Generate a histogram with counting in pandas

Question:

I have to make a mass histogram of animals with a dataframe on pandas. The goal is that on my x-axis, I have the different masses of my CSV file, and on my y-axis, I have the number of animals that have that mass. I am a beginner in this field and I need to make a simple and understandable code

Here is my current code :

`

import matplotlib.pyplot as plt
import numpy as np
import pandas as pd
import seaborn as sns

df = pd.read_csv("S:Annee1ISDTP3PanTHERIA_1-0_WR05_Aug2008.txt", sep='t')

ax = (df
      .loc[:, ['5-1_AdultBodyMass_g', 'MSW05_Binomial']]
      .groupby('MSW05_Binomial')
      .count('MSW05_Binomial')
      .plot.bar(rot=45, figsize=(16, 8))
      )
ax.set_title('Masses corporelles de tous les animaux', fontsize=14)
ax.set_xlabel('Animaux', fontsize=12)
ax.set_ylabel('Masse corporelle', fontsize=12)

`

CSV File

Thanks a lot

PS: If you have any questions about my project, don’t hesitate

Asked By: Calvin Graf

||

Answers:

You could use directly the pandas.DataFrame.hist function.

import matplotlib.pyplot as plt
import pandas as pd

df = pd.read_csv("S:Annee1ISDTP3PanTHERIA_1-0_WR05_Aug2008.txt", sep="t")

ax = plt.axes()
mass_column = "5-1_AdultBodyMass_g"
df[(df[mass_column] < 1e4) & (df[mass_column] > 0)].hist(column=mass_column, bins=100, ax=ax)
ax.set_title("Masses corporelles de tous les animaux", fontsize=14)
ax.set_xlabel("Masse corporelle (g)", fontsize=12)
ax.set_ylabel("Nombre d'animaux", fontsize=12)
Answered By: Clement Piat

Histogram allows us to group data into bins and plot how many values (count) or frequency of values (density) fall into those bins.
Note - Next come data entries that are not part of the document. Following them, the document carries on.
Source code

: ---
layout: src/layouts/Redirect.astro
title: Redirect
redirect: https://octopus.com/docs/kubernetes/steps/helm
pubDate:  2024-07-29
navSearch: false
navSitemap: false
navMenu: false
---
Meanwhile,

  1. Not sure your dataframe is clearl enough especially for the types/number of animals you which to make a mass histogram

  2. It depends on the range of masses you want on your x-axis, to make bins

  3. You can use matplotlib.pyplot.hist() method to make a histogram visualization as follows:

import numpy as np
import pandas as pd
import matplotlib.pyplot as plt

# select the data
mass = df["5-1_AdultBodyMass_g"]

# make bins
# for instance:
bins = [500, 1000, 1500, 2000, 2500, 3000]

# or 

bins = np.arange(0,100000,10000)

# make a plot
plt.hist(mass,bins=bins)
plt.title("Masses corporelles de tous les animaux")
plt.xlabel("Masses d'animaux")
plt.ylabel("Compter")
plt.show();
Answered By: Marble_gold